Next: , Previous: SENTENCE Class and its Children, Up: Top



5 XML Sentence Description Files

Besides the SENTENCE class, Transtalo also uses XML to describe sentences.

The input and output modules use them to communicate with each other, and the user can use them by making a sentence entirely in XML format to let an output module translate it.

In this chapter, the full format of these files is described.

You might want to have a sample XML sentence file while reading this chapter. You can easily generate it by translating a sentence with Transtalo:

     transtalo lang2xml eo "^Cu en la arbo la grandaj knaboj vidas min tre bone?"

This command will generate an XML sentence file with the sentence “Do the big boys see me very well in the tree?” and put it into sentence.xml (the default value).

5.1 XML Header

The sentence file begins with an XML header:

     <?xml version="1.0"?>

5.2 Toplevel Sentence

After the header, the first tag is the <sentence> tag. It fills up the rest of the file and represents the whole sentence.

<original-lang>
The original language code (existing of 2 or 3 letters) is between these tags. Should be omitted if it is not applicable (e.g. when you create the XML sentence file manually).
<original-sentence>
The original sentence before the translation. Should be omitted if it is not applicable (e.g. when you create the XML sentence file manually).
<subject>
Represents one subject in the sentence, see the Object section.
<d-object>
Represents one direct object in the sentence, see the Object section.
<i-object>
Represents one indirect object in the sentence, see the Object section.
<subcomp>
Represents one subject complement in the sentence, see the Subject Complement section.
<predicate>
Represents the predicate of the sentence, see the Predicate section.
<adverbial-preposition>
Represents one adverbial with preposition and object in the sentence, see the Adverbial Preposition section.
<adverbial-adverb>
Represents one adverbial with adverb in the sentence, see the Adverbial Adverb section.
<negative />
Is defined if the sentence is negative, e.g. “Low-flying pinguins are not funny!”
<asking />
Is defined if the sentence is asking, e.g. “Does that provide perspectives?”

5.3 Object

This node represents a subject, direct object, indirect object, object belonging to a subject complement or object belonging to an adverbial.

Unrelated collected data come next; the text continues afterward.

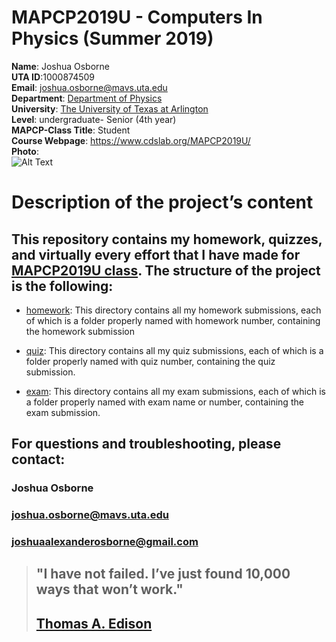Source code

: # MAPCP2019U - Computers In Physics (Summer 2019)  
**Name**: Joshua Osborne  
**UTA ID**:1000874509  
**Email**: joshua.osborne@mavs.uta.edu  
**Department**: [Department of Physics](https://www.uta.edu/physics/)   
**University**: [The University of Texas at Arlington](https://www.uta.edu/uta/)  
**Level**: undergraduate- Senior (4th year)  
**MAPCP-Class Title**: Student  
**Course Webpage**: https://www.cdslab.org/MAPCP2019U/  
**Photo**:  
![Alt Text](https://www.cdslab.org/img/people/JoshuaAlexanderOsborne.jpg)  

 # Description of the project’s content
 

## This repository contains my homework, quizzes, and virtually every effort that I have made for [MAPCP2019U class](https://www.cdslab.org/MAPCP2019U/). The structure of the project is the following:
*  [homework](https://github.com/JoshuaOsborneDATA/MAPCP2019U/tree/master/homework):
This directory contains all my homework submissions, each of which is a folder properly named with homework number, containing the homework submission

* [quiz](https://github.com/JoshuaOsborneDATA/MAPCP2019U/tree/master/quiz):
This directory contains all my quiz submissions, each of which is a folder properly named with quiz number, containing the quiz submission.

* [exam](https://github.com/JoshuaOsborneDATA/MAPCP2019U/tree/master/exam):
This directory contains all my exam submissions, each of which is a folder properly named with exam name or number, containing the exam submission.

## For questions and troubleshooting, please contact:
### Joshua Osborne
### joshua.osborne@mavs.uta.edu
### joshuaalexanderosborne@gmail.com

> ## "I have not failed. I’ve just found 10,000 ways that won’t work."
> ## [Thomas A. Edison](https://en.wikipedia.org/wiki/Thomas_Edison)

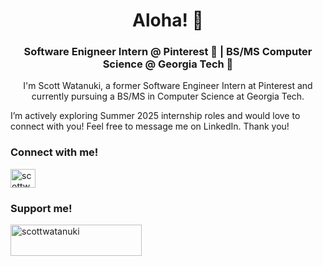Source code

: <h1 align="center">Aloha! 🌴</h1>
<h3 align="center">Software Enigneer Intern @ Pinterest 📌 | BS/MS Computer Science @ Georgia Tech 🐝</h3>

<p align="middle">I'm Scott Watanuki, a former Software Engineer Intern at Pinterest and currently pursuing a BS/MS in Computer Science at Georgia Tech.

I’m actively exploring Summer 2025 internship roles and would love to connect with you! Feel free to message me on LinkedIn. Thank you!</p>

<h3 align="left">Connect with me!</h3>
<p align="left">
<a href="https://linkedin.com/in/scottwatanuki" target="blank"><img align="center" src="https://raw.githubusercontent.com/rahuldkjain/github-profile-readme-generator/master/src/images/icons/Social/linked-in-alt.svg" alt="scottwatanuki" height="30" width="40" /></a>
</p>

<h3 align="left">Support me!</h3>
<p><a href="https://www.buymeacoffee.com/scottwatanuki"> <img align="left" src="https://cdn.buymeacoffee.com/buttons/v2/default-yellow.png" height="50" width="210" alt="scottwatanuki" /></a></p><br><br>
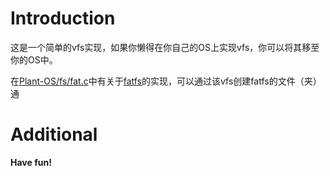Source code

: # Introduction

这是一个简单的vfs实现，如果你懒得在你自己的OS上实现vfs，你可以将其移至你的OS中。

在[Plant-OS/fs/fat.c](https://github.com/plos-clan/Plant-OS/blob/main/src/fs/fat.c)中有关于[fatfs](https://github.com/abbrev/fatfs)的实现，可以通过该vfs创建fatfs的文件（夹）通

# Additional
**Have fun!**
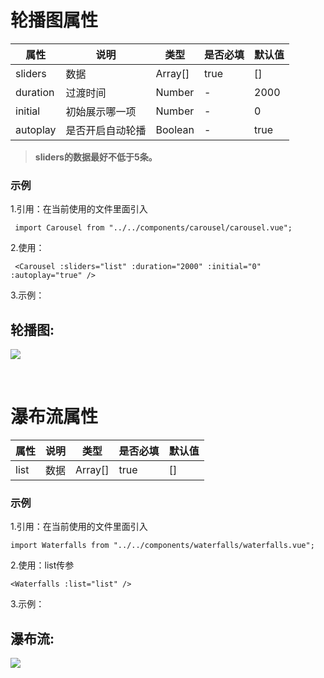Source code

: # 轮播图属性
|  属性   | 说明  |   类型   | 是否必填  | 默认值 |
|  ----   | ----  |  ----   |  ----  |  ----  | 
| sliders  | 数据 |    Array[] |  true  |    []     |
| duration | 过渡时间 |Number |  -  |    2000   |
| initial  | 初始展示哪一项 |Number |  -  |    0   |
| autoplay | 是否开启自动轮播 |Boolean |  -  |    true   |

>  **sliders的数据最好不低于5条。**

### 示例

1.引用：在当前使用的文件里面引入

     import Carousel from "../../components/carousel/carousel.vue"; 

2.使用：

     <Carousel :sliders="list" :duration="2000" :initial="0" :autoplay="true" /> 


3.示例：
## 轮播图:

![](https://s1.ax1x.com/2022/05/13/OsSyMd.md.png)

<br/>

# 瀑布流属性
|  属性   | 说明  |   类型   | 是否必填  | 默认值 |
|  ----   | ----  |  ----   |  ----  |  ----  |
| list  | 数据 |    Array[] |  true |    []     |


### 示例

1.引用：在当前使用的文件里面引入

    import Waterfalls from "../../components/waterfalls/waterfalls.vue"; 

2.使用：list传参

    <Waterfalls :list="list" /> 

3.示例：
## 瀑布流:

![](https://s1.ax1x.com/2022/05/13/OsS6sA.md.png)



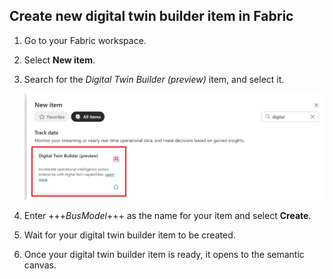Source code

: ## Create new digital twin builder item in Fabric

1. Go to your Fabric workspace. 
2. Select **New item**.
3. Search for the *Digital Twin Builder (preview)* item, and select it.

    ![Screenshot of the Digital Twin Builder item.](../media/new-digital-twin-builder.png)
    
4. Enter +++*BusModel*+++ as the name for your item and select **Create**. 
5. Wait for your digital twin builder item to be created.
6. Once your digital twin builder item is ready, it opens to the semantic canvas.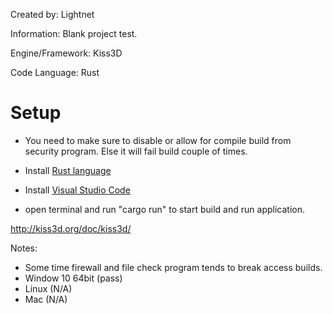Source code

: Created by: Lightnet

Information: Blank project test.

Engine/Framework: Kiss3D

Code Language: Rust


# Setup
 * You need to make sure to disable or allow for compile build from security program. Else it will fail build couple of times.

 * Install [Rust language](https://www.rust-lang.org)
 * Install [Visual Studio Code](https://code.visualstudio.com/)
 * open terminal and run "cargo run" to start build and run application.

http://kiss3d.org/doc/kiss3d/

Notes:
 * Some time firewall and file check program tends to break access builds.
 * Window 10 64bit (pass)
 * Linux (N/A)
 * Mac (N/A)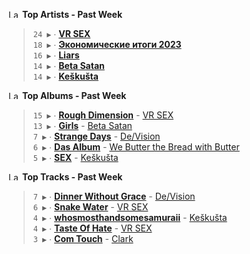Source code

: <!--START_LASTFM_ARTISTS:{"period": "7day", "rows": 5}-->
<a href="https://last.fm" target="_blank"><img src="https://user-images.githubusercontent.com/17434202/215290617-e793598d-d7c9-428f-9975-156db1ba89cc.svg" alt="Last.fm Logo" width="18" height="13"/></a> **Top Artists - Past Week**

> `24 ▶️` ∙ **[VR SEX](https://www.last.fm/music/VR+SEX)**<br/>
> `18 ▶️` ∙ **[Экономические итоги 2023](https://www.last.fm/music/%D0%AD%D0%BA%D0%BE%D0%BD%D0%BE%D0%BC%D0%B8%D1%87%D0%B5%D1%81%D0%BA%D0%B8%D0%B5+%D0%B8%D1%82%D0%BE%D0%B3%D0%B8+2023)**<br/>
> `16 ▶️` ∙ **[Liars](https://www.last.fm/music/Liars)**<br/>
> `14 ▶️` ∙ **[Beta Satan](https://www.last.fm/music/Beta+Satan)**<br/>
> `14 ▶️` ∙ **[Keškušta](https://www.last.fm/music/Ke%C5%A1ku%C5%A1ta)**<br/>
<!--END_LASTFM_ARTISTS-->

<!--START_LASTFM_ALBUMS:{"period": "7day", "rows": 5}-->
<a href="https://last.fm" target="_blank"><img src="https://user-images.githubusercontent.com/17434202/215290617-e793598d-d7c9-428f-9975-156db1ba89cc.svg" alt="Last.fm Logo" width="18" height="13"/></a> **Top Albums - Past Week**

> `15 ▶️` ∙ **[Rough Dimension](https://www.last.fm/music/VR+SEX/Rough+Dimension)** - [VR SEX](https://www.last.fm/music/VR+SEX)<br/>
> `13 ▶️` ∙ **[Girls](https://www.last.fm/music/Beta+Satan/Girls)** - [Beta Satan](https://www.last.fm/music/Beta+Satan)<br/>
> `7 ▶️` ∙ **[Strange Days](https://www.last.fm/music/De%2FVision/Strange+Days)** - [De/Vision](https://www.last.fm/music/De%2FVision)<br/>
> `6 ▶️` ∙ **[Das Album](https://www.last.fm/music/We+Butter+the+Bread+with+Butter/Das+Album)** - [We Butter the Bread with Butter](https://www.last.fm/music/We+Butter+the+Bread+with+Butter)<br/>
> `5 ▶️` ∙ **[SEX](https://www.last.fm/music/Ke%C5%A1ku%C5%A1ta/SEX)** - [Keškušta](https://www.last.fm/music/Ke%C5%A1ku%C5%A1ta)<br/>
<!--END_LASTFM_ALBUMS-->

<!--START_LASTFM_TRACKS:{"period": "7day", "rows": 5}-->
<a href="https://last.fm" target="_blank"><img src="https://user-images.githubusercontent.com/17434202/215290617-e793598d-d7c9-428f-9975-156db1ba89cc.svg" alt="Last.fm Logo" width="18" height="13"/></a> **Top Tracks - Past Week**

> `7 ▶️` ∙ **[Dinner Without Grace](https://www.last.fm/music/De%2FVision/_/Dinner+Without+Grace)** - [De/Vision](https://www.last.fm/music/De%2FVision)<br/>
> `6 ▶️` ∙ **[Snake Water](https://www.last.fm/music/VR+SEX/_/Snake+Water)** - [VR SEX](https://www.last.fm/music/VR+SEX)<br/>
> `4 ▶️` ∙ **[whosmosthandsomesamuraii](https://www.last.fm/music/Ke%C5%A1ku%C5%A1ta/_/whosmosthandsomesamuraii)** - [Keškušta](https://www.last.fm/music/Ke%C5%A1ku%C5%A1ta)<br/>
> `4 ▶️` ∙ **[Taste Of Hate](https://www.last.fm/music/VR+SEX/_/Taste+Of+Hate)** - [VR SEX](https://www.last.fm/music/VR+SEX)<br/>
> `3 ▶️` ∙ **[Com Touch](https://www.last.fm/music/Clark/_/Com+Touch)** - [Clark](https://www.last.fm/music/Clark)<br/>
<!--END_LASTFM_TRACKS-->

The tag for an object can be <subject>, <d-object>, <i-object> or <object>. It has a mandatory argument type, it can be one out of:

type="noun-object"
An object with a noun and possible adjectivals, adverbs, etc.
type="pers-pronoun"
An object with a personal pronoun
type="ind-pronoun"
An object with an independent indicating pronoun

Only for type="noun-object":

<noun>
The noun in Esperanto; has argument unknown="true" if the word couldn't be translated by the input module. Mandatory.
<original-noun>
The noun before it was translated in Esperanto by the input module. Optional.
<definite />
Defined if the noun is definite, i.e. `the' instead of `a(n)' in English.
<plural />
Defined if the noun is plural.
<force-no-article />
Defined if the output module should not add an article to the object.
<little />
Defined if the noun is in its little form. In most languages this must be translated by adding the adjective `little'.

Only for type="pers-pronoun":

<person>
The person, can be 1, 2 or 3. Mandatory.
<plural />
Defined if the personal pronoun is plural.
<gender>
Gender, can be 0 (neuter), 1 (male) or 2 (female); only applicatable if person is 2. Optional.
<definite />
Article will be definite if there is an article due to presence of an adjectival or adverbial.
<polite />
Defined if the personal pronoun is polite, e.g. the German `Sie' instead of `du'.

Only for type="ind-pronoun":

<ind-pronoun type="type" />
Tag for the indicating pronoun. Type can be this or that.

For all types:

<adjectival>
Represents an adjectival, see section Adjectival
<adverbial-preposition>
Represents an adverbial with a preposition and an object, see section Adverbial Preposition
<ind-pronoun type="type" />
Represents an indicating pronoun. Type can be this or that.
<original-position begin="begin" end="end" />
Defines the position of the phrase in the original sentence before the translation.

5.4 Subject Complement

The <subcomp> tag has one mandatory argument: type, which can be one of the following:

type="adjectivals"
The subject complement consists of one or more adjectivals, e.g. “My cat is blue.”
type="object"
The subject complement consists of an object, e.g. “This is a nice green cat.”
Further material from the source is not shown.